Hi, it’s Melissa, and welcome (back) to “your founder next door”, a weekly publication with stories and tidbits of my human journey bootstrapping eWebinar to $5m ARR. No BS, just straight-up truth bombs on what it’s like to build a company without an abundance of resources or friends in high places.
A friend told me years ago that when he checks references for a new hire, all he cares about are what he calls “non-asked deliverables.”
What did this person do that no one asked them to?
Not “were they good at their job?” What he wanted to know was whether this person showed up beyond what was expected because that’s the thing you can’t teach. That’s just who that person is.
It stuck with me, and I’ve been thinking about it a lot recently.
With the rise of AI, it’s never been easier for one person to do someone else’s job that’s outside of their expertise. Every company is asking themselves where they can cut costs to reallocate budget into AI credits, and which tasks and roles can be replaced. The bar for being “good at your job” went up overnight, because doing what’s asked of you is something AI can now do too.
The question has become, what makes you irreplaceable? It’s not the work you were assigned. It’s the work you took on without being asked and the outcome you achieved without being overseen.
When I joined SAP at 27, I was the only person on my team without a background in tech so knew I had a lot to prove. For the first few months, I read everything I could get my hands on, seven days a week; brochures, papers, case studies. I built a giant call script matrix for every role in every industry so I could run better discovery calls and catch up with people who had years of experience on me. I heard that matrix lived on for years after my departure.
Nobody asked me to do that. I wanted to do a great job and I wanted my boss to look good for taking a chance on me.
My CTO/Cofounder, David, landed his dream job at Microsoft after university, and slept at the office so he could code as much as possible. No one told him to, he wanted to. He’s had a colorful career since, not because of where he slept when he was 21, but because of how he approached everything he was involved with.
How you do anything is how you do everything.
I came across a story recently about a factory CEO in Japan who had two teams (it was on Instagram, and I can’t find it again to verify it, but it made a good story). One team always delivered on time. The other was consistently late. Contrary to what he was supposed to do, he let the first group go and kept the second. When he dug deeper, he saw that the people who always hit their deadlines never questioned anything. They just checked the box. The ones who were always late were catching problems, rebuilding things, and caring deeply about the quality of what they made. It wasn’t asked of them and it cost them their deadlines. It also made them irreplaceable.
Here’s the thing most people don’t realize about reputation: People don’t see your intentions. They see your actions.
Good intentions are invisible. Nobody can see that you care or that you mean well. What they can see is whether you showed up, followed through, and did what you said you would. What they can see is the extra mile you went when someone else thought it was too much effort and “probably wouldn’t make a big difference anyway.”

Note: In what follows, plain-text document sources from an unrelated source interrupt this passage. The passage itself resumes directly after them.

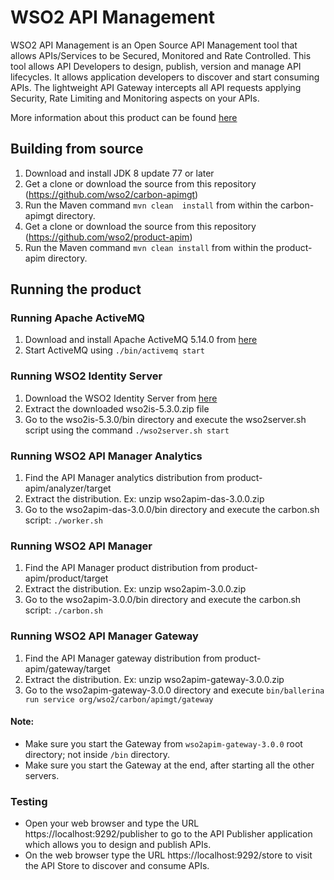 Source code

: # WSO2 API Management

WSO2 API Management is an Open Source API Management tool that allows APIs/Services to be Secured, Monitored and Rate Controlled. This tool allows API Developers to design, publish, version and manage API lifecycles. It allows application developers to discover and start consuming APIs. The lightweight API Gateway intercepts all API requests applying Security, Rate Limiting and Monitoring aspects on your APIs.

More information about this product can be found [here](http://wso2.com/api-management/)

## Building from source

1. Download and install JDK 8 update 77 or later
2. Get a clone or download the source from this repository (https://github.com/wso2/carbon-apimgt)
3. Run the Maven command ``mvn clean  install`` from within the carbon-apimgt directory.
4. Get a clone or download the source from this repository (https://github.com/wso2/product-apim)
5. Run the Maven command ``mvn clean install`` from within the product-apim directory.

## Running the product

### Running Apache ActiveMQ
1. Download and install Apache ActiveMQ 5.14.0 from [here](http://activemq.apache.org/activemq-5140-release.html)
2. Start ActiveMQ using `` ./bin/activemq start ``

### Running WSO2 Identity Server
1. Download the WSO2 Identity Server from [here](http://wso2.com/identity-and-access-management#download)
2. Extract the downloaded wso2is-5.3.0.zip file
3. Go to the wso2is-5.3.0/bin directory and execute the wso2server.sh script using the command ``./wso2server.sh start``

### Running WSO2 API Manager Analytics
1. Find the API Manager analytics distribution from product-apim/analyzer/target
2. Extract the distribution. Ex: unzip wso2apim-das-3.0.0.zip
3. Go to the wso2apim-das-3.0.0/bin directory and execute the carbon.sh script: ``./worker.sh``

### Running WSO2 API Manager
1. Find the API Manager product distribution from product-apim/product/target
2. Extract the distribution. Ex: unzip wso2apim-3.0.0.zip
3. Go to the wso2apim-3.0.0/bin directory and execute the carbon.sh script: ``./carbon.sh``

### Running WSO2 API Manager Gateway
1. Find the API Manager gateway distribution from product-apim/gateway/target
2. Extract the distribution. Ex: unzip wso2apim-gateway-3.0.0.zip
3. Go to the wso2apim-gateway-3.0.0 directory and execute ``bin/ballerina run service org/wso2/carbon/apimgt/gateway``

#### Note:

* Make sure you start the Gateway from ``wso2apim-gateway-3.0.0`` root directory; not inside ``/bin`` directory.
* Make sure you start the Gateway at the end, after starting all the other servers.

### Testing

* Open your web browser and type the URL https://localhost:9292/publisher to go to the API Publisher application which allows you to design and publish APIs.
* On the web browser type the URL https://localhost:9292/store to visit the API Store to discover and consume APIs.
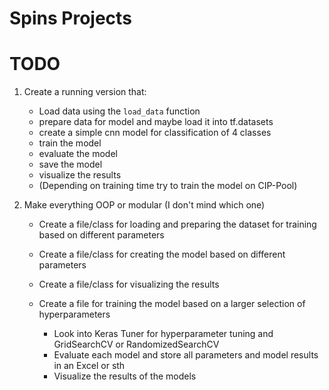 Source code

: # Spins Projects

# TODO

1. Create a running version that:
    - Load data using the `load_data` function
    - prepare data for model and maybe load it into tf.datasets
    - create a simple cnn model for classification of 4 classes
    - train the model
    - evaluate the model
    - save the model
    - visualize the results
    - (Depending on training time try to train the model on CIP-Pool)

2. Make everything OOP or modular (I don't mind which one)
    - Create a file/class for loading and preparing the dataset for training based on different parameters
    - Create a file/class for creating the model based on different parameters
    - Create a file/class for visualizing the results
   
    - Create a file for training the model based on a larger selection of hyperparameters
      - Look into Keras Tuner for hyperparameter tuning and GridSearchCV or RandomizedSearchCV
      - Evaluate each model and store all parameters and model results in an Excel or sth
      - Visualize the results of the models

When you don’t back up your intentions with actions, a perception forms and it doesn’t matter if you think it’s not accurate. Once it’s there, it colors everything that comes after.
This is how building reputation works. It’s not one big defining moment. It’s every small moment, compounding quietly, for better or worse. How you do anything is how you do everything.
Over time, your reputation stops being just how people experience you. It becomes your character. It’s how people describe you to others, the words they reach for when your name comes up in a conversation you’ll never be part of.
And guess what? Your reputation will introduce you to people before you ever meet them. Someone, somewhere, is forming a first impression of you right now based on what someone else said. You don’t get to be in that room. Their experience with you is.
When you are someone people can rely on, something shifts. Cofounders want to build with you. Customers trust you. Friends refer you without hesitation. You become the person people feel good putting their name behind, because when you do something, it doesn’t just get done. It gets done with flying colors. When you make everyone around you look good, you become the person everyone wants to be associated with.
That’s how opportunities find you. Not (just) through luck or hustling for them, but through years of quietly being someone people can count on. Your rock solid reputation.
A reputation for reliability is one of the most compounding assets you’ll ever have. You won’t always notice it’s happening, but one day, the right doors will open because you are who you are.
Anything less than that, and you’re fighting over the same opportunities with someone who delivers more than you for the exact same task. You won’t be considered. You won’t even be on the roster. Because somewhere out there, someone is doing the thing that wasn’t asked of them.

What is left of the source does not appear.